Professor Tim Spector, co-founder of the ZOE Health Study, shared results from a new survey for which 96,000 people took part.

Speaking on the ZOE YouTube channel he said: “Amazingly 96,000 people have just completed the big diet study telling us all about your habitual diet, and this allows us to get some really interesting insight from the data.

“By comparing this with the blood pressure study data where many of you have very kindly got hold of a blood pressure machine and told us what’s going on so we can see what happens – the interactions between diet and blood pressure.”

He championed the inclusion of potassium-rich foods in your diet.

“So people who have a lot of potassium in their diet have lower blood pressures and studies have shown this is more important than salt, when you add potassium supplements rather than reducing salt,” he said.

“And this is actually quite a major finding because this is something all of you can do. “You can actually improve the potassium in your diet.”

When ranking foods in order of their potassium content he placed yeast extract, which is an ingredient that can be used as a cheese replacement for vegans or within spreads such as Marmite, as the most potassium rich.

Within 100 grams of yeast extract, there is around 2,100mg of potassium.

As a comparison there is only 358 mg of potassium in 100g of banana.

Mr Spector continued: “But looking at the foods that can do higher potassium I didn’t know about all of these.

“I thought it was just bananas, which tennis players eat.

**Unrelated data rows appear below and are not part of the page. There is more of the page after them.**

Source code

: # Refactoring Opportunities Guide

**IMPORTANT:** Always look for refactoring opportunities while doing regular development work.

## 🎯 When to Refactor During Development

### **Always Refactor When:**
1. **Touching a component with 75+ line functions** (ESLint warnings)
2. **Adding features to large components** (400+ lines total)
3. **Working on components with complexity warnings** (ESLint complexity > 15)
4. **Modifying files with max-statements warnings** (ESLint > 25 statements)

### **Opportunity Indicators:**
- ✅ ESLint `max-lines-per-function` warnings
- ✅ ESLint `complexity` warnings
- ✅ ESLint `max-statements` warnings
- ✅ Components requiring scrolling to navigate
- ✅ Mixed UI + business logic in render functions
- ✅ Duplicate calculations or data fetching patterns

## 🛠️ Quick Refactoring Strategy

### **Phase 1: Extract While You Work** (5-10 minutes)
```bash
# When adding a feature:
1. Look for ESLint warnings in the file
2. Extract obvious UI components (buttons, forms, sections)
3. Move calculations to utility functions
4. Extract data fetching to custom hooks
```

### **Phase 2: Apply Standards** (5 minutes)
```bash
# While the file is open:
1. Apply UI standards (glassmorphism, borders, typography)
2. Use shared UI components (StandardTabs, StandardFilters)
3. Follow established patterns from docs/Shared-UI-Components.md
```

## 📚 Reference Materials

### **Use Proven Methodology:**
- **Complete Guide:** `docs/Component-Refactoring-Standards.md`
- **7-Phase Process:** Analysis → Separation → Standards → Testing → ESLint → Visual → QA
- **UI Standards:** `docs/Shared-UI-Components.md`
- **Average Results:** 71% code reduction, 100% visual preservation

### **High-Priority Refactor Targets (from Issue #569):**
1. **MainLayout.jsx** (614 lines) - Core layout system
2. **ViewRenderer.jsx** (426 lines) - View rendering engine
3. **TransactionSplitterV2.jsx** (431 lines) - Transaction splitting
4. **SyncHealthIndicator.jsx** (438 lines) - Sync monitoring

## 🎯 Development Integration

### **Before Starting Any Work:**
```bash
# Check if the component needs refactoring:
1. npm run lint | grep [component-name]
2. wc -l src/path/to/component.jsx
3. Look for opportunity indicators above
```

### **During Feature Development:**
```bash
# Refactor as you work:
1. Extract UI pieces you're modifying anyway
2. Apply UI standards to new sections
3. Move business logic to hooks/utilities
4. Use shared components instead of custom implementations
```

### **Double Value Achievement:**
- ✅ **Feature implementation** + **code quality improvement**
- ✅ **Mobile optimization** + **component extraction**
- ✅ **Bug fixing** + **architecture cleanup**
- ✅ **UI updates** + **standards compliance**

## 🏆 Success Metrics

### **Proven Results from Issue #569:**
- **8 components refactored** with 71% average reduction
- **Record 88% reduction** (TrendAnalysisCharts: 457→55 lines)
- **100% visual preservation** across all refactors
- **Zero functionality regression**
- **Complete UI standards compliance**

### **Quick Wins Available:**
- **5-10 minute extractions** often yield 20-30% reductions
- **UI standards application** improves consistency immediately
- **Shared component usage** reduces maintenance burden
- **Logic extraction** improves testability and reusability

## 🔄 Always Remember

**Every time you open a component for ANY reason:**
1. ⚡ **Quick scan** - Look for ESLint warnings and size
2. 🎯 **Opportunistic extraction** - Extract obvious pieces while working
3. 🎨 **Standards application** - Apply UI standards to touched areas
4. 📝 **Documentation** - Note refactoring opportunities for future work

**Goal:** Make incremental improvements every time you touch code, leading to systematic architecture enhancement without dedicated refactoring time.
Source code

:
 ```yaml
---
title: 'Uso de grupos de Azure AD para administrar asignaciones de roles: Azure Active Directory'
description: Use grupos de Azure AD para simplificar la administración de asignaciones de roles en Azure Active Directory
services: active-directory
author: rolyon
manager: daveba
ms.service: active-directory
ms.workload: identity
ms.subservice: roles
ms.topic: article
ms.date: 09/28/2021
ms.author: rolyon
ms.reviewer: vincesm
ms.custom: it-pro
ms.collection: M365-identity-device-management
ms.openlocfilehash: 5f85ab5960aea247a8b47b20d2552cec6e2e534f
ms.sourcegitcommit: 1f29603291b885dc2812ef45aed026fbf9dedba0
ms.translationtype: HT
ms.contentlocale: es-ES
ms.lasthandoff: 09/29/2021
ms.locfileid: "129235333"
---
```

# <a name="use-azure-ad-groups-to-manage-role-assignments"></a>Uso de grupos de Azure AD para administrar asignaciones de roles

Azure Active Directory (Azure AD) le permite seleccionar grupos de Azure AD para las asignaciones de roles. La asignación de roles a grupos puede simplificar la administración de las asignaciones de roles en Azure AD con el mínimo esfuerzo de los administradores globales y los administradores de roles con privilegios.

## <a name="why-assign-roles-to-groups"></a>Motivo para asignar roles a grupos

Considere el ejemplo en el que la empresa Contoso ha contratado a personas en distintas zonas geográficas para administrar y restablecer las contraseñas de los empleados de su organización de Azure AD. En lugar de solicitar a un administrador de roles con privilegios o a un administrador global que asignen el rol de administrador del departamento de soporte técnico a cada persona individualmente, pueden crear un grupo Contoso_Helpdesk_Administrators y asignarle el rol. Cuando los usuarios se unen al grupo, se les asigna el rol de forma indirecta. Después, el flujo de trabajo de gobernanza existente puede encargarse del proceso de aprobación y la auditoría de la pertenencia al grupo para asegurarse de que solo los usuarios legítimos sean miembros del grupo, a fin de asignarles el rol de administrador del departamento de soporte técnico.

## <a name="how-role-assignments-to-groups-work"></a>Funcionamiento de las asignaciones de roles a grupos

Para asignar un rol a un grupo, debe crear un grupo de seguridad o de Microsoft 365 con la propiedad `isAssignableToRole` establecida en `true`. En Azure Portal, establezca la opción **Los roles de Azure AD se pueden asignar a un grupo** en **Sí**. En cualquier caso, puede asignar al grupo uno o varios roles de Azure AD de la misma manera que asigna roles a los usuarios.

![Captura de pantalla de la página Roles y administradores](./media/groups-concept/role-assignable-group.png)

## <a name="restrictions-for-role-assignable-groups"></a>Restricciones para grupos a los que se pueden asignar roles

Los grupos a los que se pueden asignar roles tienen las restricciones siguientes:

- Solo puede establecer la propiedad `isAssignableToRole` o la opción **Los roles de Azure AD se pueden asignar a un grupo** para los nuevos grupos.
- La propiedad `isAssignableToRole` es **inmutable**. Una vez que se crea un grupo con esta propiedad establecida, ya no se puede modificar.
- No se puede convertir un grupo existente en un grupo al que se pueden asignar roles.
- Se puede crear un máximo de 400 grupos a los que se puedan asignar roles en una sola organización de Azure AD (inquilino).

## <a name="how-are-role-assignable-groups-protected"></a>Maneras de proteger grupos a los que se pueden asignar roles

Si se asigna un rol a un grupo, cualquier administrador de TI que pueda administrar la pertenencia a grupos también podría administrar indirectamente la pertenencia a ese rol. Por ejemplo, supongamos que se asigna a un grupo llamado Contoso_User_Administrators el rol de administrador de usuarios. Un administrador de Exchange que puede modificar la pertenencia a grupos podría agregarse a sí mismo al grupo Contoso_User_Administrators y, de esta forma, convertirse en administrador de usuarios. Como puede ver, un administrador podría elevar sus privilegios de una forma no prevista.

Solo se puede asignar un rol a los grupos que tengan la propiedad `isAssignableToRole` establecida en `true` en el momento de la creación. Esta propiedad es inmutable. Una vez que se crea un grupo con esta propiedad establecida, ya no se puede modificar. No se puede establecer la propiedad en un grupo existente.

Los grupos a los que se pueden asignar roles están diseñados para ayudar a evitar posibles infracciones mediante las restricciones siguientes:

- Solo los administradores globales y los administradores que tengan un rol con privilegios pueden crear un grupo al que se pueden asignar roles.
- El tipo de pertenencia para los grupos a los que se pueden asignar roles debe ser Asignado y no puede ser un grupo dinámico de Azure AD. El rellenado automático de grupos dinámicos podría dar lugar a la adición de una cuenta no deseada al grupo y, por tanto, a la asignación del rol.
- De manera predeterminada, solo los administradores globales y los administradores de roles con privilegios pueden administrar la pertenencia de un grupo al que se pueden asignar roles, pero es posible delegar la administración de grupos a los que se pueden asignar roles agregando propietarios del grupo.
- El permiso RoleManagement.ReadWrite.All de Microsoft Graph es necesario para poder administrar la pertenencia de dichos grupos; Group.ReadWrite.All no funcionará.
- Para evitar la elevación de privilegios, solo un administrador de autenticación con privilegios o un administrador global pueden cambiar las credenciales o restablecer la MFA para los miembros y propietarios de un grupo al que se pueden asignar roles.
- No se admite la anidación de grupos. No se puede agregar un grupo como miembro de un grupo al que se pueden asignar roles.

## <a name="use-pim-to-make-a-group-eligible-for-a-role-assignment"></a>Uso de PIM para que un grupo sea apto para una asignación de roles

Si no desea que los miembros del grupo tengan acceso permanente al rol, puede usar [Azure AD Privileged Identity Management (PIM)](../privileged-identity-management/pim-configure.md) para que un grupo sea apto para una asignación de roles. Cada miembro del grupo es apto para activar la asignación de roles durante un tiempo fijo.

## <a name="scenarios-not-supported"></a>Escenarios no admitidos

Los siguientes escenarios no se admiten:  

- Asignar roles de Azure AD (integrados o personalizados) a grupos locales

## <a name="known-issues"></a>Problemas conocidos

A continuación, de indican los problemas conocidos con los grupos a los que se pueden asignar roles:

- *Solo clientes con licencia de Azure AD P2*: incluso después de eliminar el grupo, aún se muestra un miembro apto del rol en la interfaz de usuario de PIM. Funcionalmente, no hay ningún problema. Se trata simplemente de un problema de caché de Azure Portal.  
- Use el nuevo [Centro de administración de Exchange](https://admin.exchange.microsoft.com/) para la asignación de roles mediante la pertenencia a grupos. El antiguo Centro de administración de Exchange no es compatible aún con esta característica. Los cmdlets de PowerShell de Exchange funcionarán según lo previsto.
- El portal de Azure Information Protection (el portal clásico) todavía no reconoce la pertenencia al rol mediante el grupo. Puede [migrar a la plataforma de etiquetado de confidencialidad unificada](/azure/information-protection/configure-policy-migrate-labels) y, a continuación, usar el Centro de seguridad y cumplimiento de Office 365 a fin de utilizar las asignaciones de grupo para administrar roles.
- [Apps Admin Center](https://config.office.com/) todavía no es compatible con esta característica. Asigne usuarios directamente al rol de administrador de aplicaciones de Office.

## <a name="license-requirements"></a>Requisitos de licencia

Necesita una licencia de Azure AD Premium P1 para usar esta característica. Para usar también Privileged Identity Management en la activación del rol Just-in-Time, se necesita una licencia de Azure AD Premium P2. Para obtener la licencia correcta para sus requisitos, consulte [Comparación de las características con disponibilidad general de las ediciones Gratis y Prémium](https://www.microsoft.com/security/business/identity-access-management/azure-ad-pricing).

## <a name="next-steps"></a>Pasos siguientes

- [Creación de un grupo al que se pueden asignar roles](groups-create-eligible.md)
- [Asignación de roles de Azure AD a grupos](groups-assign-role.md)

“But it turns out that the top 15 ones are things like yeast extract which vegans use to mimic cheese.”

Second on the list was potato crisps, with about 1,300mg of potassium per 100g.

“Potato crisps now, that’s an unlikely one isn’t it?” he said.

“Obviously they have salt in them but if we think potassium is more important that’s really interesting.”

The other 13 foods were:

  • Tomato puree
  • Protein powder shake
  • Roasted pistachio
  • Coffee Mate whitener powder
  • Dried raisins
  • Dried mixed fruit
  • Prunes
  • Pumpkin seeds
  • Raw quinoa
  • Bombay mix
  • Fresh parsley
  • Breakfast bran cereal
  • Almond butter.

High blood pressure is considered to be 140/90 millimetres of mercury (mmHg) or higher (or 150/90mmHg or higher if you’re over the age of 80).